Tort reform measures are opposed by advocates on all ends of the spectrum. Some local observers may roll their eyes when a Chicago personal injury attorney argues against tort changes. But a diverse range of individuals share concerns about unnecessary changes to our legal system.
For example, the 10th Amendment Center recently explained how a free-market constitutional scholar at the Independence Institute penned a long attack outlining the logical constitutional objections to the medical malpractice bill known as H.R. 5. The man admits that he has previously been a conservative Republican political activist and was at one time a Republican gubernatorial candidate.
The advocate explains his confusion that so-called conservatives would support H.R. 5, which he describes as “a measure based on a grossly overly-expansive view of the authority of Congress.” It is his position that it violates both the 9th and 10th Amendments to the U.S. Constitution. The proponents of the bill claim that Congress has the power to act pursuant to the “Commerce Clause,” but the subject matter at issue-civil court actions-have little no relation to commerce as the Founders intended. Alternatively, the “Necessary and Proper Clause” offers no congressional power mandate either.

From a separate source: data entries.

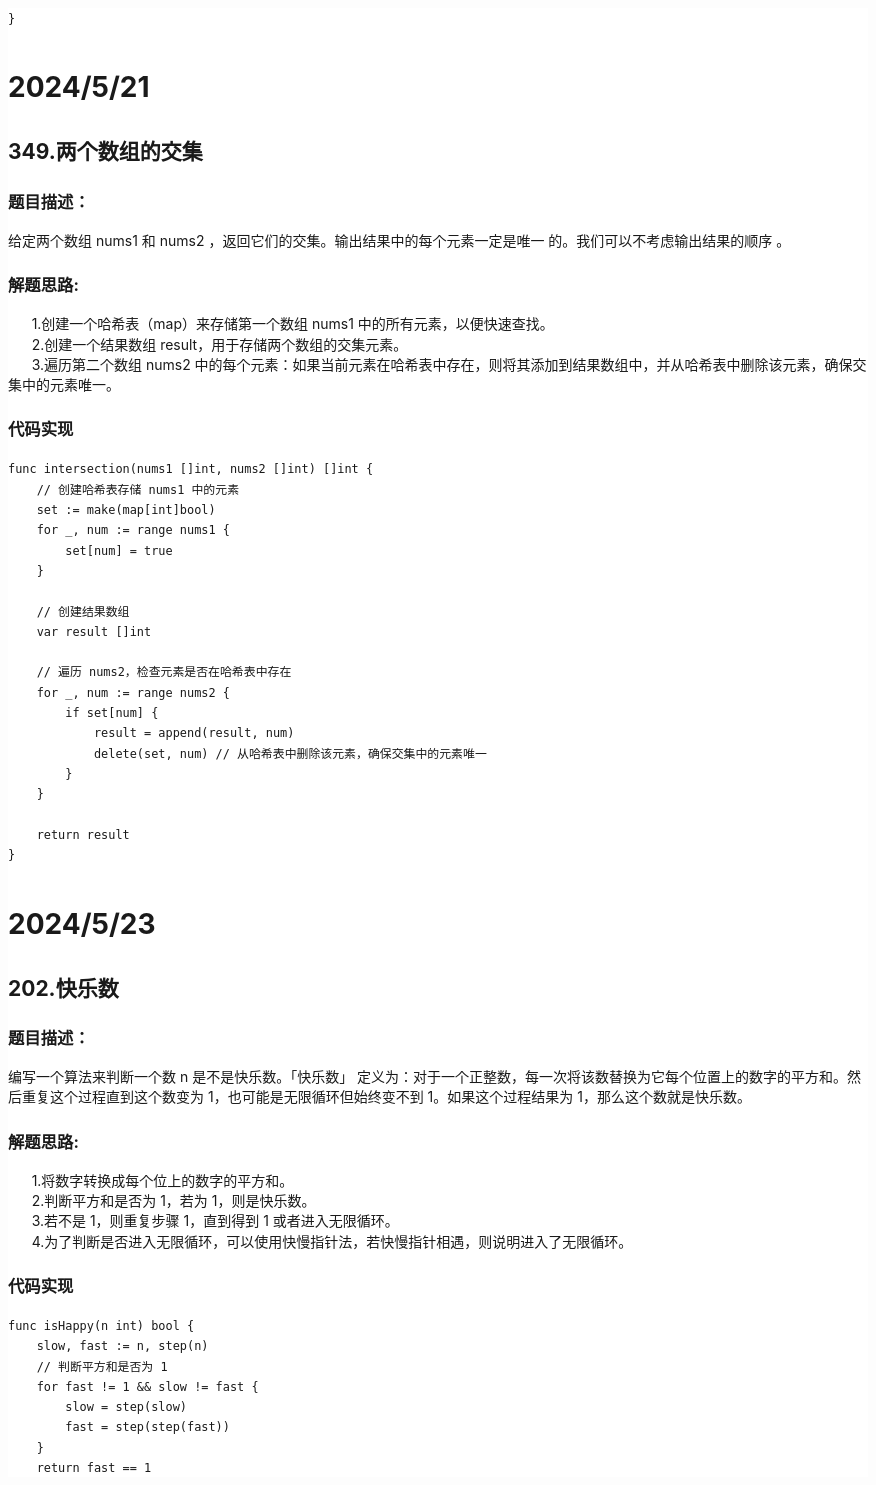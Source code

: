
 ```
}
```
# 2024/5/21
##  349.两个数组的交集
### 题目描述：
给定两个数组 nums1 和 nums2 ，返回它们的交集。输出结果中的每个元素一定是唯一 的。我们可以不考虑输出结果的顺序 。
### 解题思路:
&nbsp;&nbsp;&nbsp;&nbsp;&nbsp;&nbsp;1.创建一个哈希表（map）来存储第一个数组 nums1 中的所有元素，以便快速查找。  
&nbsp;&nbsp;&nbsp;&nbsp;&nbsp;&nbsp;2.创建一个结果数组 result，用于存储两个数组的交集元素。     
&nbsp;&nbsp;&nbsp;&nbsp;&nbsp;&nbsp;3.遍历第二个数组 nums2 中的每个元素：如果当前元素在哈希表中存在，则将其添加到结果数组中，并从哈希表中删除该元素，确保交集中的元素唯一。  
### 代码实现
```
func intersection(nums1 []int, nums2 []int) []int {
    // 创建哈希表存储 nums1 中的元素
    set := make(map[int]bool)
    for _, num := range nums1 {
        set[num] = true
    }
    
    // 创建结果数组
    var result []int
    
    // 遍历 nums2，检查元素是否在哈希表中存在
    for _, num := range nums2 {
        if set[num] {
            result = append(result, num)
            delete(set, num) // 从哈希表中删除该元素，确保交集中的元素唯一
        }
    }
    
    return result
}
```
# 2024/5/23
## 202.快乐数 
### 题目描述：
编写一个算法来判断一个数 n 是不是快乐数。「快乐数」 定义为：对于一个正整数，每一次将该数替换为它每个位置上的数字的平方和。然后重复这个过程直到这个数变为 1，也可能是无限循环但始终变不到 1。如果这个过程结果为 1，那么这个数就是快乐数。  
### 解题思路:
&nbsp;&nbsp;&nbsp;&nbsp;&nbsp;&nbsp;1.将数字转换成每个位上的数字的平方和。  
&nbsp;&nbsp;&nbsp;&nbsp;&nbsp;&nbsp;2.判断平方和是否为 1，若为 1，则是快乐数。  
&nbsp;&nbsp;&nbsp;&nbsp;&nbsp;&nbsp;3.若不是 1，则重复步骤 1，直到得到 1 或者进入无限循环。  
&nbsp;&nbsp;&nbsp;&nbsp;&nbsp;&nbsp;4.为了判断是否进入无限循环，可以使用快慢指针法，若快慢指针相遇，则说明进入了无限循环。  
### 代码实现
```
func isHappy(n int) bool {
	slow, fast := n, step(n)
	// 判断平方和是否为 1
	for fast != 1 && slow != fast {
		slow = step(slow)
		fast = step(step(fast))
	}
	return fast == 1
```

Overall, H.R. 5 represents a disregard of American federalism and distortion of the role of the federal government and the states. It is important that our Congressional representatives be held accountable for their actions and words. All those who vocally support the limited role of the federal government should take policy positions consistent with that opinion, regardless of the particular interest group to which the policy appeals.
Our Chicago personal injury lawyers at Levin & Perconti similarly believe in the wrong-headedness of measure like H.R. 5. There remains no logical justification for Congressional interference into the state legal system. It is a broad overstep which should be rejected by both liberal and conservative advocates alike.